Tyler Durden's picture

“If you were to have faxed me this balance sheet and asked me to guess who it belonged to, I would have guessed, Citadel, Magnetar or even a proprietary trading desk at a bank.” So begins a story by Alexandra Harris of the Medill Journalism school at Northwestern, which, however, does not focus on some exotic product-specialized hedge fund, or some discount window (taxpayer capital) backed prop desk (hedge fund) at a TBTF bank, but instead at the 61% underfunded, $33.7 billion Illinois Teachers Retirement System (TRS), which just happened to lose $4.4 billion in 2009 (a year when, courtesy of America's conversion from capitalism to socialism, the market rose 60%), and 5% in2008. Yet underperformance can be explained. What can not, is that the TRS has now become a shadow AIG. As Harris notes "TRS is largely on the risky side of the contracts, selling and writing OTC derivatives, including credit default swaps, insurance-like contracts that guarantee payment in the event of a default, that were blamed in part for the 2008 collapse of Lehman Bros. and bailout of insurance giant American International Group Inc., or AIG." Demonstrating just how far the fund is willing to go in the "for broke" category, knowing full well that if it repeats AIG's implosion, the government will likely bail it out, is the disclosure that a stunning 81.5% of the fund's investments are considered risky - this means it is the fourth-riskiest investment portfolio for a pension fund in the U.S! All it will take is another Flash Crash-like event, or a liquidity crunch, and the 355,000 "full-time, part-time and substitute public school teachers and administrators working outside the city of Chicago" will likely end up with a big, fat donut in their retirement portfolios courtesy of some deranged lunatic, portfolio manager, situated externally at a bank like Goldman Sachs, who in taking a page straight out of Obama's bailout nation, has decided there is no such thing as risk. And to those naive enough to think the TRS is the only such fund which has now gone all-in on "no risk and infinite return", wait until such stories start emerging about every single massively underfunded pension and fully insolvent fund in the US.

From Harris' report:

Frank Partnoy, a law and finance professor at the University of San Diego who worked on Wall Street as a derivatives structurer in the mid-1990s, said TRS’s portfolio is an indication that investing is not about what is smart but what will generate the highest returns.

“It’s an epic illustration of how we’ve really gotten lost in financial complexities,” he said, after studying the Illinois Auditor General's 2009 audit of TRS and the fund's March 31 derivatives positions.

TRS said it uses over-the-counter, or privately negotiated, derivatives to maximize the performance of its portfolio and only allows money managers to invest in derivatives if they “have the appropriate expertise and knowledge and employ sophisticated risk management systems,” said David Urbanek, public information officer, in an e-mail.

The fact that TRS trustees and investment advisors approved the use of OTC derivatives isn’t, in itself, alarming.

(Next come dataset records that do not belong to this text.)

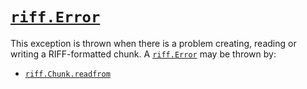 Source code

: # [`riff.Error`](riff.Error.md#rifferror)

This exception is thrown when there is a problem creating, reading or writing a RIFF-formatted chunk. A [`riff.Error`](riff.Error.md#rifferror) may be thrown by:

- [`riff.Chunk.readfrom`](riff.Chunk.md#riffchunkreadfrom)
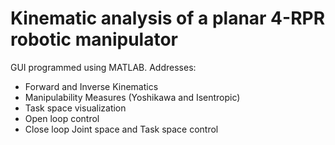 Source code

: # Kinematic analysis of a planar 4-RPR robotic manipulator

GUI programmed using MATLAB. 
Addresses:
  - Forward and Inverse Kinematics
  - Manipulability Measures (Yoshikawa and Isentropic)
  - Task space visualization
  - Open loop control
  - Close loop Joint space and Task space control
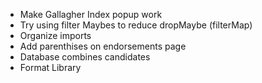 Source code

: - Make Gallagher Index popup work
- Try using filter Maybes to reduce dropMaybe (filterMap)
- Organize imports
- Add parenthises on endorsements page
- Database combines candidates
- Format Library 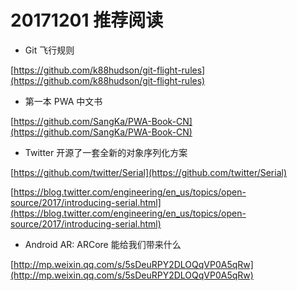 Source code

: # 20171201 推荐阅读

* Git 飞行规则

[https://github.com/k88hudson/git-flight-rules](https://github.com/k88hudson/git-flight-rules)

* 第一本 PWA 中文书

[https://github.com/SangKa/PWA-Book-CN](https://github.com/SangKa/PWA-Book-CN)

* Twitter 开源了一套全新的对象序列化方案

[https://github.com/twitter/Serial](https://github.com/twitter/Serial)

[https://blog.twitter.com/engineering/en_us/topics/open-source/2017/introducing-serial.html](https://blog.twitter.com/engineering/en_us/topics/open-source/2017/introducing-serial.html)

* Android AR: ARCore 能给我们带来什么

[http://mp.weixin.qq.com/s/5sDeuRPY2DLOQqVP0A5qRw](http://mp.weixin.qq.com/s/5sDeuRPY2DLOQqVP0A5qRw) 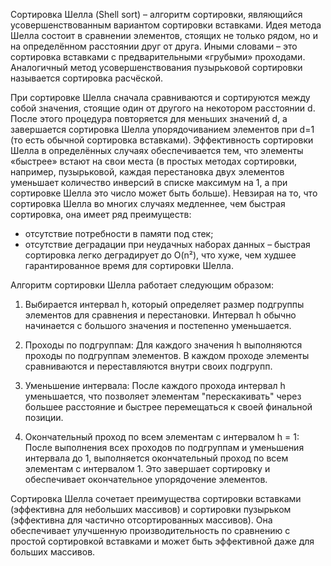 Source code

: Сортировка Шелла (Shell sort) – алгоритм сортировки, являющийся усовершенствованным 
вариантом сортировки вставками. Идея метода Шелла состоит в сравнении элементов, стоящих 
не только рядом, но и на определённом расстоянии друг от друга. Иными словами – это 
сортировка вставками с предварительными «грубыми» проходами. Аналогичный метод 
усовершенствования пузырьковой сортировки называется сортировка расчёской.

При сортировке Шелла сначала сравниваются и сортируются между собой значения, стоящие 
один от другого на некотором расстоянии d. После этого процедура повторяется для меньших 
значений d, а завершается сортировка Шелла упорядочиванием элементов при d=1 (то есть 
обычной сортировка вставками). Эффективность сортировки Шелла в определённых случаях 
обеспечивается тем, что элементы «быстрее» встают на свои места (в простых методах 
сортировки, например, пузырьковой, каждая перестановка двух элементов уменьшает 
количество инверсий в списке максимум на 1, а при сортировке Шелла это число может быть 
больше). Невзирая на то, что сортировка Шелла во многих случаях медленнее, чем быстрая 
сортировка, она имеет ряд преимуществ:
- отсутствие потребности в памяти под стек;
- отсутствие деградации при неудачных наборах данных – быстрая сортировка легко 
деградирует до O(n²), что хуже, чем худшее гарантированное время для сортировки 
Шелла.


Алгоритм сортировки Шелла работает следующим образом:

1. Выбирается интервал h, который определяет размер подгруппы элементов для сравнения и перестановки. 
Интервал h обычно начинается с большого значения и постепенно уменьшается.

2. Проходы по подгруппам: Для каждого значения h выполняются проходы по подгруппам элементов. 
В каждом проходе элементы сравниваются и переставляются внутри своих подгрупп.

3. Уменьшение интервала: После каждого прохода интервал h уменьшается, что позволяет элементам 
"перескакивать" через большее расстояние и быстрее перемещаться к своей финальной позиции.

4. Окончательный проход по всем элементам с интервалом h = 1: После выполнения всех проходов по 
подгруппам и уменьшения интервала до 1, выполняется окончательный проход по всем элементам с 
интервалом 1. Это завершает сортировку и обеспечивает окончательное упорядочение элементов.

Сортировка Шелла сочетает преимущества сортировки вставками (эффективна для небольших массивов) 
и сортировки пузырьком (эффективна для частично отсортированных массивов). Она обеспечивает 
улучшенную производительность по сравнению с простой сортировкой вставками и может быть эффективной 
даже для больших массивов.
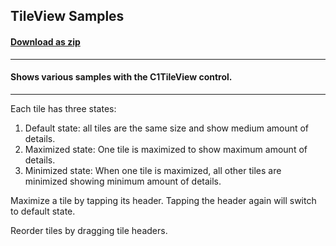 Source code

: ## TileView Samples
#### [Download as zip](https://downgit.github.io/#/home?url=https://github.com/GrapeCity/ComponentOne-UWP-Samples/tree/master/\C1.UWP.TileView\VB\TileViewSamples)
____
#### Shows various samples with the C1TileView control.
____
Each tile has three states:

1) Default state: all tiles are the same size and show medium amount of details.
2) Maximized state: One tile is maximized to show maximum amount of details.
3) Minimized state: When one tile is maximized, all other tiles are minimized showing minimum amount of details.

Maximize a tile by tapping its header. Tapping the header again will switch to default state.

Reorder tiles by dragging tile headers.
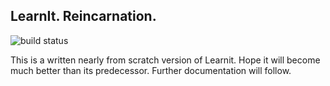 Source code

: LearnIt. Reincarnation.
---------------------
![build status](https://travis-ci.org/niosus/LearnIt-Reincarnation.svg?branch=master)

This is a written nearly from scratch version of Learnit. Hope it will become much better than its predecessor. 
Further documentation will follow.
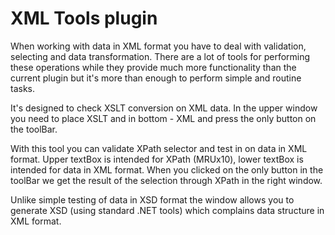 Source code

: # XML Tools plugin
When working with data in XML format you have to deal with validation, selecting and data transformation. There are a lot of tools for performing these operations while they provide much more functionality than the current plugin but it's more than enough to perform simple and routine tasks.

It's designed to check XSLT conversion on XML data. In the upper window you need to place XSLT and in bottom - XML and press the only button on the toolBar.

With this tool you can validate XPath selector and test in on data in XML format. Upper textBox is intended for XPath (MRUх10), lower textBox is intended for data in XML format. When you clicked on the only button in the toolBar we get the result of the selection through XPath in the right window.

Unlike simple testing of data in XSD format the window allows you to generate XSD (using standard .NET tools) which complains data structure in XML format. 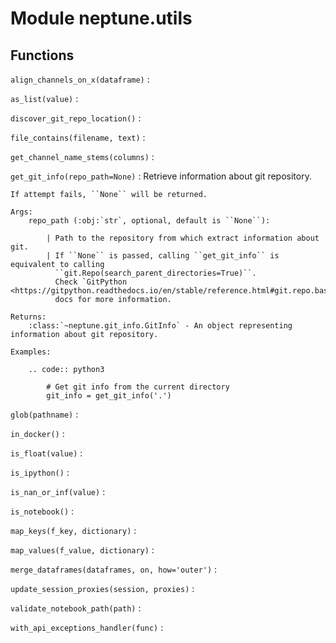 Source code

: Module neptune.utils
====================

Functions
---------

    
`align_channels_on_x(dataframe)`
:   

    
`as_list(value)`
:   

    
`discover_git_repo_location()`
:   

    
`file_contains(filename, text)`
:   

    
`get_channel_name_stems(columns)`
:   

    
`get_git_info(repo_path=None)`
:   Retrieve information about git repository.
    
    If attempt fails, ``None`` will be returned.
    
    Args:
        repo_path (:obj:`str`, optional, default is ``None``):
    
            | Path to the repository from which extract information about git.
            | If ``None`` is passed, calling ``get_git_info`` is equivalent to calling
              ``git.Repo(search_parent_directories=True)``.
              Check `GitPython <https://gitpython.readthedocs.io/en/stable/reference.html#git.repo.base.Repo>`_
              docs for more information.
    
    Returns:
        :class:`~neptune.git_info.GitInfo` - An object representing information about git repository.
    
    Examples:
    
        .. code:: python3
    
            # Get git info from the current directory
            git_info = get_git_info('.')

    
`glob(pathname)`
:   

    
`in_docker()`
:   

    
`is_float(value)`
:   

    
`is_ipython()`
:   

    
`is_nan_or_inf(value)`
:   

    
`is_notebook()`
:   

    
`map_keys(f_key, dictionary)`
:   

    
`map_values(f_value, dictionary)`
:   

    
`merge_dataframes(dataframes, on, how='outer')`
:   

    
`update_session_proxies(session, proxies)`
:   

    
`validate_notebook_path(path)`
:   

    
`with_api_exceptions_handler(func)`
:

The financial instruments are not explicitly prohibited in the Illinois pension code, and many derivatives contracts provide protection against losses on other investments.

In the balance sheet provided to Medill News Service, TRS’s OTC derivatives portfolio showed that in addition to writing CDSs, the pension fund was selling swaptions and shorting international-based interest rate swaps. For each contract written or sold, TRS received a premium.

 

And as always happens when one collects pennies before a rollercoaster, the spectacular blow up always eventually catches up with you:

Unfortunately for TRS, its OTC positions soured in late April when Greece’s debt woes worsened, Standard & Poor’s downgraded Spain’s debt to AA and the euro dropped to its lowest levels since the currency’s inception. The International Monetary Fund and European Central Bank orchestrated a $1 trillion bailout to ensure that Greece and the other PIIGS—Portugal, Ireland, Italy and Spain—would not default on their debts.

“As the European debt crisis worsens, TRS’ positions are going to bleed money,” the trader said.

Where it gets even scarier, is that TRS may be fraudulently misrepresenting its massively underwater portfolio:

But the Illinois Teachers’ Retirement System said if it unwound the OTC trades held in its pension fund today, the positions would have a market value of $5 million and a notional value of $1.1 billion. Notional value is the total value of a leveraged financial instrument’s assets.

It isn’t clear how TRS is valuing its OTC derivatives and market experts, among them Rosenthal, who estimated a loss of $515 million as of March 31, were skeptical the OTC positions could have been showing a net positive notional value.

TRS projects it will have logged a $158 million gain from its derivatives portfolio by the June 30 end of fiscal 2010— with $5 million derived from its swaptions, CDS and interest rate swaps positions—and just a fraction of its projected $627 million total return.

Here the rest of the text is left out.